The Iranian government is providing new short-term incentives to prop up non-oil exports to reduce dependence of crude oil sales for foreign exchange revenue.

First Vice President Es'haq Jahangiri unveiled a stimulus package to boost non-oil exports on Tuesday in line with Iran's shift in economic policy, IRNA reported.

The shift from an inward-looking state economy to an export driven economy is seen as the only credible option in the coming years.

The new stimulus package will be financed and carried out by the National Development Fund of Iran, the government's budget and state-owned banks. Iran's Trade Promotion Organization, affiliated to the Ministry of Industries, Mining and Trade, will coordinate the package's implementation that involves NDFI, banks and exporters.

The NDFI will deposit $1 billion in foreign exchange deposit accounts with designated banks for two years. The sum can be increased to $2 billion, if necessary.

The money will be used to lend to foreign buyers of Iranian goods and services at a maximum interest rate of 3.5% per annum.

The government hopes the loans would give Iranian goods and services an edge over their foreign rivals in export markets.

Furthermore, the NDFI will set aside 20 trillion rials ($577 million at market exchange rate) for a year to support lending by Export Development Bank of Iran, Sepah Bank, Bank Saderat Iran, Keshavarzi Bank and Bank of Industries and Mines.

The banks will lend to agricultural sector and knowledge-based industries at 14%. The lending rate to industrial plants will be higher at 16%. With current lending rates hovering near 25%, these loans will be considerably subsidized by the government.

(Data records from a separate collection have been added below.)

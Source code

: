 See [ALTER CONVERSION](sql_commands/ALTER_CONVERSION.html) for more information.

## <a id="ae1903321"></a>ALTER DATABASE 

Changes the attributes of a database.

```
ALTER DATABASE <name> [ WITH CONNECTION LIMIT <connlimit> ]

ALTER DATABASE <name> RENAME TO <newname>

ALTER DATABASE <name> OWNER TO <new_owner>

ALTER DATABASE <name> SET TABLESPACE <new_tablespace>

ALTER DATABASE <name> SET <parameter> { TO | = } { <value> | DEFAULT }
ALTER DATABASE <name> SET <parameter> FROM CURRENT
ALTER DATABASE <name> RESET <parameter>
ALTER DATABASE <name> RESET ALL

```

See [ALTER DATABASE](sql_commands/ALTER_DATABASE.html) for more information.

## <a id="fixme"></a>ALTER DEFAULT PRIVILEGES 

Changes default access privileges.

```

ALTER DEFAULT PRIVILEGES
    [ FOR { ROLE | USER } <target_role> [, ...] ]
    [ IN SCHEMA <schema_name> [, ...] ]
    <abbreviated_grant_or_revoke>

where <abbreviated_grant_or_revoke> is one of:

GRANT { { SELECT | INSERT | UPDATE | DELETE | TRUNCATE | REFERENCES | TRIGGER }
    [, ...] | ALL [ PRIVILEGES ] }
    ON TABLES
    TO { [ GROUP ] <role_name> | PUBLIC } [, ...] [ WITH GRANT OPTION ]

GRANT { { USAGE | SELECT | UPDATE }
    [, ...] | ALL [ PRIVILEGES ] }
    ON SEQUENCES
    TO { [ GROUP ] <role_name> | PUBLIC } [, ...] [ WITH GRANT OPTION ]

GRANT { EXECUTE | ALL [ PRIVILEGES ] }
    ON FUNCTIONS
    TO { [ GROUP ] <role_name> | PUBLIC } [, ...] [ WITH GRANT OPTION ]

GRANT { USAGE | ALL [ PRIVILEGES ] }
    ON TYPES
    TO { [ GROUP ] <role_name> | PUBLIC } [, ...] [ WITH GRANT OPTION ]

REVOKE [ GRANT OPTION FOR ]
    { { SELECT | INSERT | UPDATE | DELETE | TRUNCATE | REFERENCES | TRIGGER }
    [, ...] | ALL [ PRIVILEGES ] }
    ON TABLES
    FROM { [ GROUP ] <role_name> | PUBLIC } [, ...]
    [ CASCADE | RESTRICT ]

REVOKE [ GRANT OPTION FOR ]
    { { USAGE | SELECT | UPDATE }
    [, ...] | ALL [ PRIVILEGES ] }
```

The NDFI will also deposit foreign exchange with banks to increase lending to exporters of goods and services. Foreign exchange loans will be provided on condition they are not converted to rials.

TPO may provide banks with a list of valid exporters who would be eligible for loans. However, banks will not be limited to TPO's list. The criteria for TPO's list is uncertain.

To keep track of the lending and ensure the funds end up where they are supposed to, the NDFI will review each bank's operations every two months. The fund will then decide how much more will go to each bank based on their performance in those two months.

The Central Bank of Iran will also help these banks along. Some may get their reserve requirements—money banks are mandated to deposit at the central bank—cut, unlocking more money for them to lend.

The government will also use 9 trillion rials ($259 million) of its budget, for lending to exporters. The plan, however, goes further than providing cheap money.

Exporters who expand their trade will get cash awards as well. TPO will also create a group to counter fraud and misuse of government funds.